**** Supplied records ****

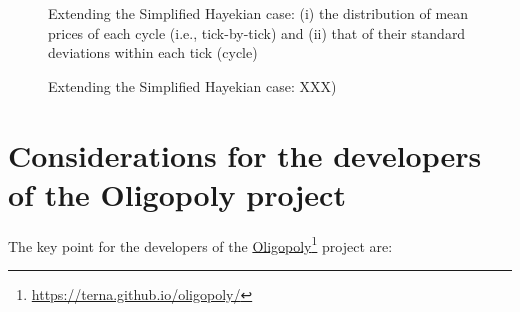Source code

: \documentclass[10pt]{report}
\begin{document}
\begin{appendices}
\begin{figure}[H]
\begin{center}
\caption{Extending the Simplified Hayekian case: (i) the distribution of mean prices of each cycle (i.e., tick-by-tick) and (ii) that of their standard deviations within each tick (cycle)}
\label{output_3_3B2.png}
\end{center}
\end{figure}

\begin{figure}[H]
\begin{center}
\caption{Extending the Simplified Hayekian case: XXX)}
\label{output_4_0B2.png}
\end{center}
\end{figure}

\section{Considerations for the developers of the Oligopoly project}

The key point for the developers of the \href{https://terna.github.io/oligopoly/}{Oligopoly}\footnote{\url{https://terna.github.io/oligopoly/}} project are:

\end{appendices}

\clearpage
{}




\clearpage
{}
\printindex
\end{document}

****
**** Supplied records ****

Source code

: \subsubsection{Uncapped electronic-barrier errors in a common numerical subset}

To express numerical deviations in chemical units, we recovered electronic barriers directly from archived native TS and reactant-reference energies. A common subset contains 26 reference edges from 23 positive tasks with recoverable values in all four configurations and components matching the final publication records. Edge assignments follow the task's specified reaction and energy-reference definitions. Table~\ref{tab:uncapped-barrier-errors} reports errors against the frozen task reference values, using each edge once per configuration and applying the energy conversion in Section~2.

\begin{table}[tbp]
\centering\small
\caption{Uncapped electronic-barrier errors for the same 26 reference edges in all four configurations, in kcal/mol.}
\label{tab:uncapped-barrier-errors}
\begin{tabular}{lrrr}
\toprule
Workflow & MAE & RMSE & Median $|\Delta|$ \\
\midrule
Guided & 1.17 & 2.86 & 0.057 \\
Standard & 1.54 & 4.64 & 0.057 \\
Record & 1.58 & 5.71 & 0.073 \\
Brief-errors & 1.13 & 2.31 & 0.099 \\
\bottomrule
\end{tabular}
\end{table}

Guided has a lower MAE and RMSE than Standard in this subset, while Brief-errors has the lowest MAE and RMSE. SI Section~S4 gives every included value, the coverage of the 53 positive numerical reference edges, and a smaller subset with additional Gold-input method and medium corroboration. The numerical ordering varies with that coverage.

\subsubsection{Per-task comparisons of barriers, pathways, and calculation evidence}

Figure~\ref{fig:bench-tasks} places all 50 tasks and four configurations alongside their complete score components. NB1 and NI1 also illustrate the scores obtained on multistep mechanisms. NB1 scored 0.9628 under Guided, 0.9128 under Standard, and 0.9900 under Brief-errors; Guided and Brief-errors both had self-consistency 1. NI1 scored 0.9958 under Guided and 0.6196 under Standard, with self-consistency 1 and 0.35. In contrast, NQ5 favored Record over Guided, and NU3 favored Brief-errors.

****

Task requirements: When you reach the line holding "Record & 1.58 & 5.71 & 0.073 \\" in the records above, begin reproducing exactly, stop after the line holding "barriers, pathways, and", and output nothing else.

Result:
Record & 1.58 & 5.71 & 0.073 \\
Brief-errors & 1.13 & 2.31 & 0.099 \\
\bottomrule
\end{tabular}
\end{table}

Guided has a lower MAE and RMSE than Standard in this subset, while Brief-errors has the lowest MAE and RMSE. SI Section~S4 gives every included value, the coverage of the 53 positive numerical reference edges, and a smaller subset with additional Gold-input method and medium corroboration. The numerical ordering varies with that coverage.

\subsubsection{Per-task comparisons of barriers, pathways, and calculation evidence}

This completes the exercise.